The approach taken puts new stars front and centre, supporting them with grizzled titans who lend the heft. Sam Neill, Miranda Richardson and Charles Dance are the main three in the latter group, with Turner and Maeve Dermody emerging as the audiences' real points of interest. All are outstanding. Dance, now magnanimously associated with the tyrant Tywin Lannister from Game Of Thrones, is easy to take for granted, but his performance here is so in tune with the wider miniseries (this original run was three one hour episodes: a binge watch for those late to the party will reap significant rewards) that it's difficult to imagine this without him, as well as the earlier seasons of Thrones. Richardson, as ultra-prim Miss Emily Brent, has a ball being the vilest person on the planet in possession of knitting needles and some wool.
The stars though are Turner and Dermody as mercenary Philip Lombard and ex-governess Vera Claythorne. Turner will, rightly, get several of the main notices. Lombard is a compelling anti-hero who rather egregiously gets to appear in just a towel at least once and, when fully dressed, is given a dinner suit. The ingredients for Bond are all here, leaving Turner to pull off simple imperative lines ('don't follow me!') with aplomb; something which he manages without challenge.
Vera though is a much more interesting character and her background is peeled back slowly and ambiguously, where other characters are given forthright treatment. If this has a touch of Bond about it already, regardless of Turner's performance, then she is this film's Vesper Lynd: a complex, three-dimensional female protagonist who only reveals her true form in the closing moments. It's a brave choice by the show's makers, but it works entirely and the final shot of Vera proves both haunting, surprisingly daring for a show which started at 9.05pm on BBC One and challengingly satisfying. That it feels this way gives a clue to the skill of narrative portrayal on show: this is not a straightforward 'good vs bad' story, and your emotions surrounding Vera come the close seek to prove that.

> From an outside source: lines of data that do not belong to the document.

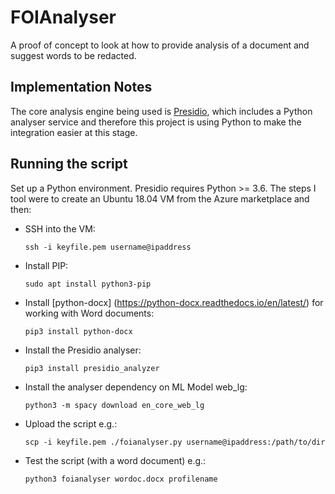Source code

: # FOIAnalyser

A proof of concept to look at how to provide analysis of a document and suggest words to be redacted.

## Implementation Notes

The core analysis engine being used is [Presidio](https://github.com/microsoft/presidio), which includes a Python analyser service and therefore this project is using Python to make the integration easier at this stage.

## Running the script

Set up a Python environment. Presidio requires Python >= 3.6. The steps I tool were to create an Ubuntu 18.04 VM from the Azure marketplace and then:

- SSH into the VM:

    `ssh -i keyfile.pem username@ipaddress`

- Install PIP:

    `sudo apt install python3-pip`

- Install [python-docx] (https://python-docx.readthedocs.io/en/latest/) for working with Word documents:

    `pip3 install python-docx`

- Install the Presidio analyser:

    `pip3 install presidio_analyzer`

- Install the analyser dependency on ML Model web_lg:

    `python3 -m spacy download en_core_web_lg`

- Upload the script e.g.:

    `scp -i keyfile.pem ./foianalyser.py username@ipaddress:/path/to/dir`

- Test the script (with a word document) e.g.:

    `python3 foianalyser wordoc.docx profilename`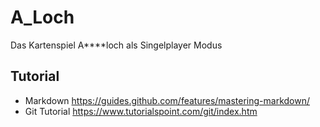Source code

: # A_Loch
Das Kartenspiel A****loch als Singelplayer Modus

## Tutorial
- Markdown https://guides.github.com/features/mastering-markdown/
- Git Tutorial https://www.tutorialspoint.com/git/index.htm

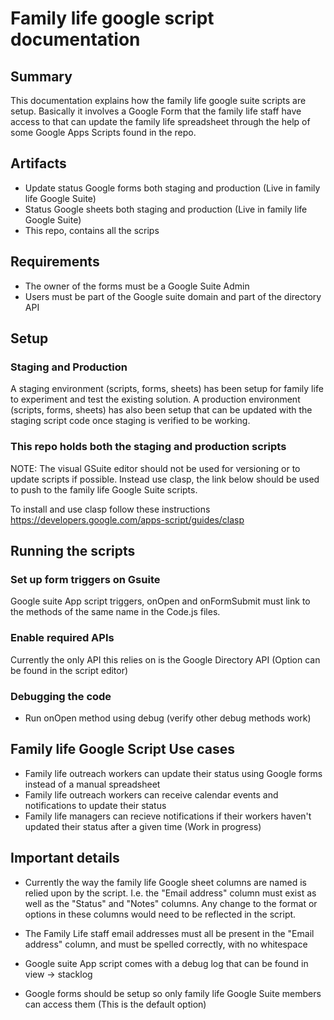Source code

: # Family life google script documentation

## Summary

This documentation explains how the family life google suite scripts are setup. Basically it involves a Google Form that the family life staff have access to that can update the family life spreadsheet through the help of some Google Apps Scripts found in the repo.

## Artifacts

- Update status Google forms both staging and production (Live in family life Google Suite)
- Status Google sheets both staging and production (Live in family life Google Suite)
- This repo, contains all the scrips

## Requirements

- The owner of the forms must be a Google Suite Admin
- Users must be part of the Google suite domain and part of the directory API

## Setup

### Staging and Production

A staging environment (scripts, forms, sheets) has been setup for family life to experiment and test the existing solution. A production environment (scripts, forms, sheets) has also been setup that can be updated with the staging script code once staging is verified to be working.

### This repo holds both the staging and production scripts

NOTE: The visual GSuite editor should not be used for versioning or to update scripts if possible. Instead use clasp, the link below should be used to push to the family life Google Suite scripts.

To install and use clasp follow these instructions https://developers.google.com/apps-script/guides/clasp

## Running the scripts

### Set up form triggers on Gsuite

Google suite App script triggers, onOpen and onFormSubmit must link to the methods of the same name in the Code.js files.

### Enable required APIs

Currently the only API this relies on is the Google Directory API (Option can be found in the script editor)

### Debugging the code

* Run onOpen method using debug (verify other debug methods work)

## Family life Google Script Use cases

- Family life outreach workers can update their status using Google forms instead of a manual spreadsheet
- Family life outreach workers can receive calendar events and notifications to update their status
- Family life managers can recieve notifications if their workers haven't updated their status after a given time (Work in progress)

## Important details

- Currently the way the family life Google sheet columns are named is relied upon by the script. I.e. the "Email address" column must exist as well as the "Status" and "Notes" columns. Any change to the format or options in these columns would need to be reflected in the script.

- The Family Life staff email addresses must all be present in the "Email address" column, and must be spelled correctly, with no whitespace

- Google suite App script comes with a debug log that can be found in view -> stacklog 

- Google forms should be setup so only family life Google Suite members can access them (This is the default option)
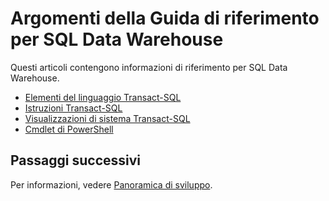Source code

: <properties
   pageTitle="Gli argomenti della Guida di riferimento SQL Data Warehouse | Microsoft Azure"
   description="Collegamenti al contenuto di riferimento per SQL Data Warehouse."
   services="sql-data-warehouse"
   documentationCenter="NA"
   authors="barbkess"
   manager="jhubbard"
   editor=""/>

<tags
   ms.service="sql-data-warehouse"
   ms.devlang="NA"
   ms.topic="article"
   ms.tgt_pltfrm="NA"
   ms.workload="data-services"
   ms.date="08/08/2016"
   ms.author="barbkess;sonyama"/>

# <a name="reference-topics-for-sql-data-warehouse"></a>Argomenti della Guida di riferimento per SQL Data Warehouse

Questi articoli contengono informazioni di riferimento per SQL Data Warehouse.

- [Elementi del linguaggio Transact-SQL][]
- [Istruzioni Transact-SQL][]
- [Visualizzazioni di sistema Transact-SQL][]
- [Cmdlet di PowerShell][]



## <a name="next-steps"></a>Passaggi successivi
Per informazioni, vedere [Panoramica di sviluppo][].

<!--Image references-->

<!--Article references-->
[Panoramica di sviluppo]: sql-data-warehouse-overview-develop.md
[Elementi del linguaggio Transact-SQL]: sql-data-warehouse-reference-tsql-language-elements.md
[Istruzioni Transact-SQL]: sql-data-warehouse-reference-tsql-statements.md
[Visualizzazioni di sistema Transact-SQL]: sql-data-warehouse-reference-tsql-system-views.md
[Cmdlet di PowerShell]: sql-data-warehouse-reference-powershell-cmdlets.md


<!--MSDN references-->
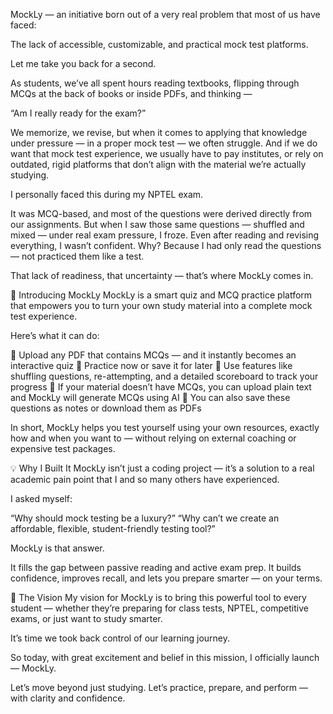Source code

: MockLy — an initiative born out of a very real problem that most of us have faced:

The lack of accessible, customizable, and practical mock test platforms.

Let me take you back for a second.

As students, we’ve all spent hours reading textbooks, flipping through MCQs at the back of books or inside PDFs, and thinking —

“Am I really ready for the exam?”

We memorize, we revise, but when it comes to applying that knowledge under pressure — in a proper mock test — we often struggle.
And if we do want that mock test experience, we usually have to pay institutes, or rely on outdated, rigid platforms that don’t align with the material we’re actually studying.

I personally faced this during my NPTEL exam.

It was MCQ-based, and most of the questions were derived directly from our assignments. But when I saw those same questions — shuffled and mixed — under real exam pressure, I froze.
Even after reading and revising everything, I wasn’t confident.
Why?
Because I had only read the questions — not practiced them like a test.

That lack of readiness, that uncertainty — that’s where MockLy comes in.

🚀 Introducing MockLy
MockLy is a smart quiz and MCQ practice platform that empowers you to turn your own study material into a complete mock test experience.

Here’s what it can do:

🔹 Upload any PDF that contains MCQs — and it instantly becomes an interactive quiz
🔹 Practice now or save it for later
🔹 Use features like shuffling questions, re-attempting, and a detailed scoreboard to track your progress
🔹 If your material doesn’t have MCQs, you can upload plain text and MockLy will generate MCQs using AI
🔹 You can also save these questions as notes or download them as PDFs

In short, MockLy helps you test yourself using your own resources, exactly how and when you want to — without relying on external coaching or expensive test packages.

💡 Why I Built It
MockLy isn’t just a coding project — it’s a solution to a real academic pain point that I and so many others have experienced.

I asked myself:

“Why should mock testing be a luxury?”
“Why can’t we create an affordable, flexible, student-friendly testing tool?”

MockLy is that answer.

It fills the gap between passive reading and active exam prep. It builds confidence, improves recall, and lets you prepare smarter — on your terms.

🌱 The Vision
My vision for MockLy is to bring this powerful tool to every student — whether they’re preparing for class tests, NPTEL, competitive exams, or just want to study smarter.

It’s time we took back control of our learning journey.

So today, with great excitement and belief in this mission, I officially launch — MockLy.

Let’s move beyond just studying.
Let’s practice, prepare, and perform — with clarity and confidence.
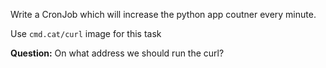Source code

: Write a CronJob which will increase the python app coutner every minute.

Use `cmd.cat/curl` image for this task

**Question:** On what address we should run the curl?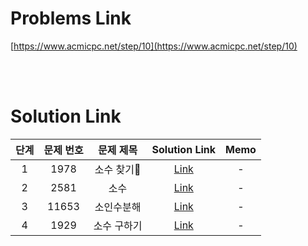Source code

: # Problems Link

[https://www.acmicpc.net/step/10](https://www.acmicpc.net/step/10)

<br><br>

# Solution Link

| 단계 | 문제 번호 |  문제 제목  |             Solution Link             | Memo |
| :--: | :-------: | :---------: | :-----------------------------------: | :--: |
|  1   |   1978    |  소수 찾기  |  [Link](../Solutions/1978_소수_찾기)  |  -   |
|  2   |   2581    |    소수     |    [Link](../Solutions/2581_소수)     |  -   |
|  3   |   11653   | 소인수분해  | [Link](../Solutions/11653_소인수분해) |  -   |
|  4   |   1929    | 소수 구하기 | [Link](../Solutions/1929_소수_구하기) |  -   |
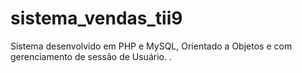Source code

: # sistema_vendas_tii9
Sistema desenvolvido em PHP e MySQL, Orientado a Objetos e com gerenciamento de sessão de Usuário.
.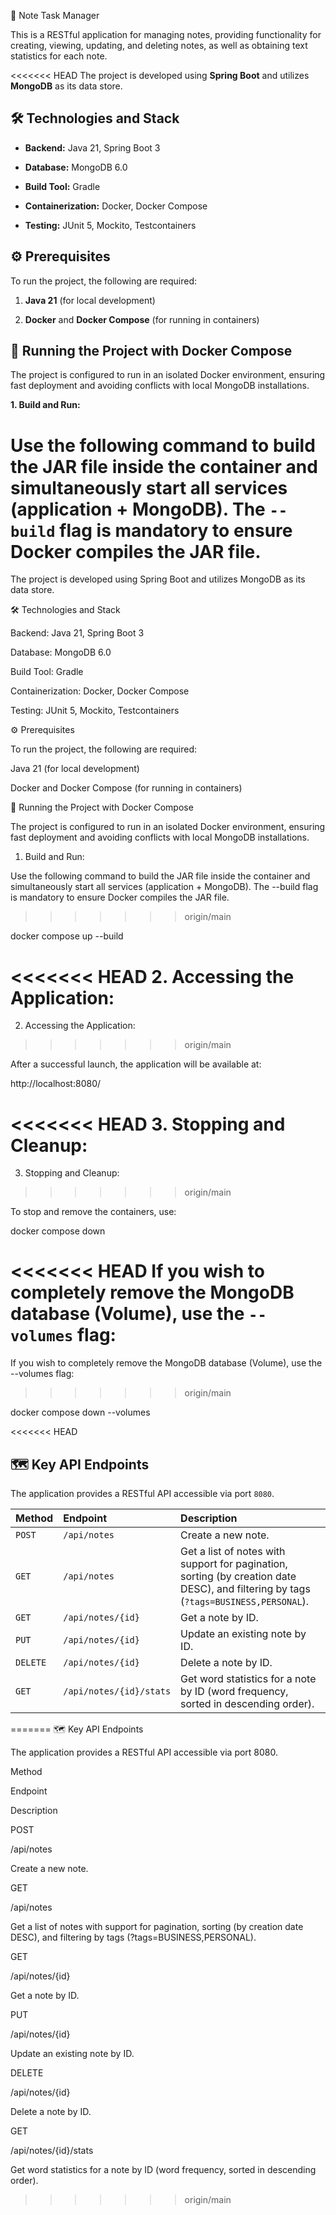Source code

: 📝 Note Task Manager

This is a RESTful application for managing notes, providing functionality for creating, viewing, updating, and deleting notes, as well as obtaining text statistics for each note.

<<<<<<< HEAD
The project is developed using **Spring Boot** and utilizes **MongoDB** as its data store.

## 🛠️ Technologies and Stack

* **Backend:** Java 21, Spring Boot 3

* **Database:** MongoDB 6.0

* **Build Tool:** Gradle

* **Containerization:** Docker, Docker Compose

* **Testing:** JUnit 5, Mockito, Testcontainers

## ⚙️ Prerequisites

To run the project, the following are required:

1. **Java 21** (for local development)

2. **Docker** and **Docker Compose** (for running in containers)

## 🚀 Running the Project with Docker Compose

The project is configured to run in an isolated Docker environment, ensuring fast deployment and avoiding conflicts with local MongoDB installations.

**1. Build and Run:**

Use the following command to build the JAR file inside the container and simultaneously start all services (application + MongoDB). The `--build` flag is mandatory to ensure Docker compiles the JAR file.
=======
The project is developed using Spring Boot and utilizes MongoDB as its data store.

🛠️ Technologies and Stack

Backend: Java 21, Spring Boot 3

Database: MongoDB 6.0

Build Tool: Gradle

Containerization: Docker, Docker Compose

Testing: JUnit 5, Mockito, Testcontainers

⚙️ Prerequisites

To run the project, the following are required:

Java 21 (for local development)

Docker and Docker Compose (for running in containers)

🚀 Running the Project with Docker Compose

The project is configured to run in an isolated Docker environment, ensuring fast deployment and avoiding conflicts with local MongoDB installations.

1. Build and Run:

Use the following command to build the JAR file inside the container and simultaneously start all services (application + MongoDB). The --build flag is mandatory to ensure Docker compiles the JAR file.
>>>>>>> origin/main

docker compose up --build


<<<<<<< HEAD
**2. Accessing the Application:**
=======
2. Accessing the Application:
>>>>>>> origin/main

After a successful launch, the application will be available at:

http://localhost:8080/


<<<<<<< HEAD
**3. Stopping and Cleanup:**
=======
3. Stopping and Cleanup:
>>>>>>> origin/main

To stop and remove the containers, use:

docker compose down


<<<<<<< HEAD
If you wish to completely remove the MongoDB database (Volume), use the `--volumes` flag:
=======
If you wish to completely remove the MongoDB database (Volume), use the --volumes flag:
>>>>>>> origin/main

docker compose down --volumes


<<<<<<< HEAD
## 🗺️ Key API Endpoints

The application provides a RESTful API accessible via port `8080`.

| Method    | Endpoint                      | Description                                                                                         |
| :-------- | :---------------------------- | :-------------------------------------------------------------------------------------------------- |
| `POST`    | `/api/notes`                  | Create a new note.                                                                                  |
| `GET`     | `/api/notes`                  | Get a list of notes with support for pagination, sorting (by creation date DESC), and filtering by tags (`?tags=BUSINESS,PERSONAL`). |
| `GET`     | `/api/notes/{id}`             | Get a note by ID.                                                                                   |
| `PUT`     | `/api/notes/{id}`             | Update an existing note by ID.                                                                      |
| `DELETE`  | `/api/notes/{id}`             | Delete a note by ID.                                                                                |
| `GET`     | `/api/notes/{id}/stats`       | Get word statistics for a note by ID (word frequency, sorted in descending order).                  |
=======
🗺️ Key API Endpoints

The application provides a RESTful API accessible via port 8080.

Method

Endpoint

Description

POST

/api/notes

Create a new note.

GET

/api/notes

Get a list of notes with support for pagination, sorting (by creation date DESC), and filtering by tags (?tags=BUSINESS,PERSONAL).

GET

/api/notes/{id}

Get a note by ID.

PUT

/api/notes/{id}

Update an existing note by ID.

DELETE

/api/notes/{id}

Delete a note by ID.

GET

/api/notes/{id}/stats

Get word statistics for a note by ID (word frequency, sorted in descending order).
>>>>>>> origin/main
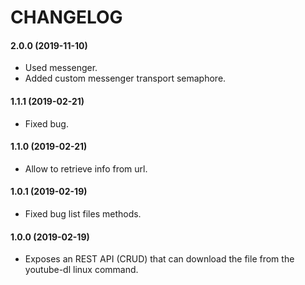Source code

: CHANGELOG
=========

#### 2.0.0 (2019-11-10)

* Used messenger.
* Added custom messenger transport semaphore.

#### 1.1.1 (2019-02-21)

* Fixed bug.

#### 1.1.0 (2019-02-21)

* Allow to retrieve info from url.

#### 1.0.1 (2019-02-19)

* Fixed bug list files methods.

#### 1.0.0 (2019-02-19)

* Exposes an REST API (CRUD) that can download the file from the youtube-dl linux command.
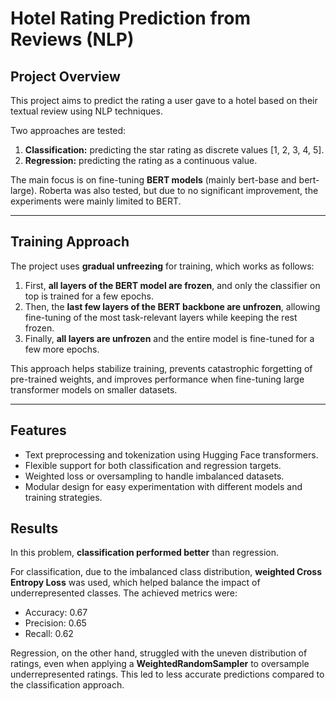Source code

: # Hotel Rating Prediction from Reviews (NLP)

## Project Overview

This project aims to predict the rating a user gave to a hotel based on their textual review using NLP techniques.  

Two approaches are tested:  

1. **Classification:** predicting the star rating as discrete values [1, 2, 3, 4, 5].  
2. **Regression:** predicting the rating as a continuous value.  

The main focus is on fine-tuning **BERT models** (mainly bert-base and bert-large). Roberta was also tested, but due to no significant improvement, the experiments were mainly limited to BERT.

---

## Training Approach

The project uses **gradual unfreezing** for training, which works as follows:

1. First, **all layers of the BERT model are frozen**, and only the classifier on top is trained for a few epochs.  
2. Then, the **last few layers of the BERT backbone are unfrozen**, allowing fine-tuning of the most task-relevant layers while keeping the rest frozen.  
3. Finally, **all layers are unfrozen** and the entire model is fine-tuned for a few more epochs.  

This approach helps stabilize training, prevents catastrophic forgetting of pre-trained weights, and improves performance when fine-tuning large transformer models on smaller datasets.

---

## Features

- Text preprocessing and tokenization using Hugging Face transformers.  
- Flexible support for both classification and regression targets.  
- Weighted loss or oversampling to handle imbalanced datasets.  
- Modular design for easy experimentation with different models and training strategies.

## Results

In this problem, **classification performed better** than regression.  

For classification, due to the imbalanced class distribution, **weighted Cross Entropy Loss** was used, which helped balance the impact of underrepresented classes. The achieved metrics were:  
- Accuracy: 0.67  
- Precision: 0.65 
- Recall: 0.62  

Regression, on the other hand, struggled with the uneven distribution of ratings, even when applying a **WeightedRandomSampler** to oversample underrepresented ratings. This led to less accurate predictions compared to the classification approach.
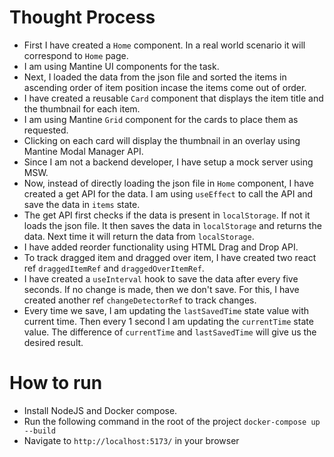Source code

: # Thought Process

- First I have created a `Home` component. In a real world scenario it will correspond to `Home` page.
- I am using Mantine UI components for the task.
- Next, I loaded the data from the json file and sorted the items in ascending order of item position incase the items come out of order.
- I have created a reusable `Card` component that displays the item title and the thumbnail for each item.
- I am using Mantine `Grid` component for the cards to place them as requested.
- Clicking on each card will display the thumbnail in an overlay using Mantine Modal Manager API.
- Since I am not a backend developer, I have setup a mock server using MSW.
- Now, instead of directly loading the json file in `Home` component, I have created a get API for the data. I am using `useEffect` to call the API and save the data in `items` state.
- The get API first checks if the data is present in `localStorage`. If not it loads the json file. It then saves the data in `localStorage` and returns the data. Next time it will return the data from `localStorage`.
- I have added reorder functionality using HTML Drag and Drop API.
- To track dragged item and dragged over item, I have created two react ref `draggedItemRef` and `draggedOverItemRef`.
- I have created a `useInterval` hook to save the data after every five seconds. If no change is made, then we don't save. For this, I have created another ref `changeDetectorRef` to track changes.
- Every time we save, I am updating the `lastSavedTime` state value with current time. Then every 1 second I am updating the `currentTime` state value. The difference of `currentTime` and `lastSavedTime` will give us the desired result.

# How to run

- Install NodeJS and Docker compose.
- Run the following command in the root of the project `docker-compose up --build`
- Navigate to `http://localhost:5173/` in your browser

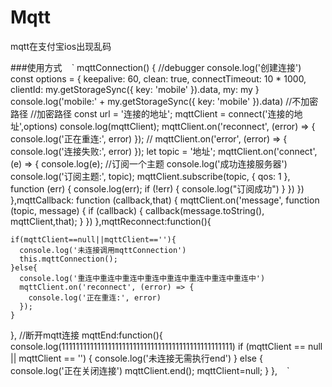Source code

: # Mqtt
mqtt在支付宝ios出现乱码


###使用方式
` ` `
mqttConnection() {
      //debugger
      console.log('创建连接')
      const options = {
        keepalive: 60,
        clean: true, 
        connectTimeout: 10 * 1000,
        clientId:  my.getStorageSync({ key: 'mobile' }).data,
        my: my
      }
      console.log('mobile:' +  my.getStorageSync({ key: 'mobile' }).data)
      //不加密路径
      //加密路径
      const url = '连接的地址';
      mqttClient = connect('连接的地址',options)
      console.log(mqttClient);
      mqttClient.on('reconnect', (error) => {
        console.log('正在重连:', error)
      });
      //
      mqttClient.on('error', (error) => {
        console.log('连接失败:', error)
      });
      let topic = '地址';
      mqttClient.on('connect', (e) => {
        console.log(e);
        //订阅一个主题
        console.log('成功连接服务器')
        console.log('订阅主题:', topic);
        mqttClient.subscribe(topic, { qos: 1 }, function (err) {
          console.log(err);
          if (!err) {
            console.log("订阅成功")
          }
        })
      })
    },mqttCallback: function (callback,that) {
    mqttClient.on('message', function (topic, message) {
      if (callback) {
        callback(message.toString(), mqttClient,that);
      }
    })
  },mqttReconnect:function(){

    if(mqttClient==null||mqttClient==''){
      console.log('未连接调用mqttConnection')
      this.mqttConnection();
    }else{
      console.log('重连中重连中重连中重连中重连中重连中重连中重连中')
      mqttClient.on('reconnect', (error) => {
        console.log('正在重连:', error)
      });
    }
  },
  //断开mqtt连接
  mqttEnd:function(){
    console.log(111111111111111111111111111111111111111111111111)
    if (mqttClient == null || mqttClient == '') {
      console.log('未连接无需执行end')
    } else {
      console.log('正在关闭连接')
      mqttClient.end();
      mqttClient=null;
    }
  },
  ` ` `
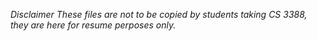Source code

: *Disclaimer These files are not to be copied by students taking CS 3388, they are here for resume perposes only.*
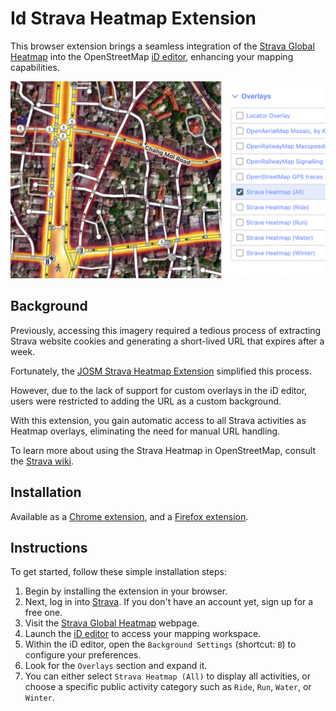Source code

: # Id Strava Heatmap Extension

This browser extension brings a seamless integration of the [Strava Global Heatmap](https://www.strava.com/heatmap) into the OpenStreetMap [iD editor](https://www.openstreetmap.org/edit?editor=id), enhancing your mapping capabilities.

![Strava Heatmap Overlays](./images/screenshot2.png)

## Background

Previously, accessing this imagery required a tedious process of extracting Strava website cookies and generating a short-lived URL that expires after a week.

Fortunately, the [JOSM Strava Heatmap Extension](https://github.com/zekefarwell/josm-strava-heatmap) simplified this process.

However, due to the lack of support for custom overlays in the iD editor, users were restricted to adding the URL as a custom background.

With this extension, you gain automatic access to all Strava activities as Heatmap overlays, eliminating the need for manual URL handling.

To learn more about using the Strava Heatmap in OpenStreetMap, consult the [Strava wiki](https://wiki.openstreetmap.org/wiki/Strava).

## Installation

Available as a [Chrome extension](https://chrome.google.com/webstore/detail/eglbcifjafncknmpmnelckombmgddlco), and a [Firefox extension](https://addons.mozilla.org/en-US/firefox/addon/id-strava-heatmap/). 

## Instructions

To get started, follow these simple installation steps:

1. Begin by installing the extension in your browser.
2. Next, log in into [Strava](https://www.strava.com/login). If you don't have an account yet, sign up for a free one.
3. Visit the [Strava Global Heatmap](https://www.strava.com/heatmap) webpage. 
4. Launch the [iD editor](https://www.openstreetmap.org/edit?editor=id) to access your mapping workspace.
5. Within the iD editor, open the `Background Settings` (shortcut: `B`) to configure your preferences.
6. Look for the `Overlays` section and expand it.
7. You can either select `Strava Heatmap (All)` to display all activities, or choose a specific public activity category such as `Ride`, `Run`, `Water`, or `Winter`.
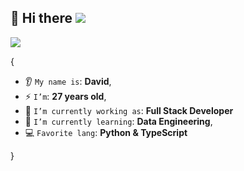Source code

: <h2>👋 Hi there <img src="https://komarev.com/ghpvc/?username=davidalmaz&color=blue"/></h2>

<p><img src="https://komarev.com/ghpvc/?username=davidalmaz&color=blue"/></p>

{  

* 👂 `My name is`: **David**,
* ⚡ `I’m`: **27 years old**,
* 🔭 `I’m currently working as`: **Full Stack Developer**
* 🌱 `I’m currently learning`: **Data Engineering**,
* 💻 `Favorite lang`: **Python & TypeScript**  

}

If there are major problems then perhaps the group of reluctant investigators do not make enough headway during the second episode, which seems to tread water for a time. There is also, perhaps, given the moralising setup of the tale, not quite enough of an attempt to drag this into the modern day. Some of the groups' crimes feel thinly motivated and the killer's own motivations, beyond those we already know about, aren't quite clear enough at the close. Some sort of pull towards publicity of fading societal structures and falling empathy could perhaps have elevated And Then There Were None even further.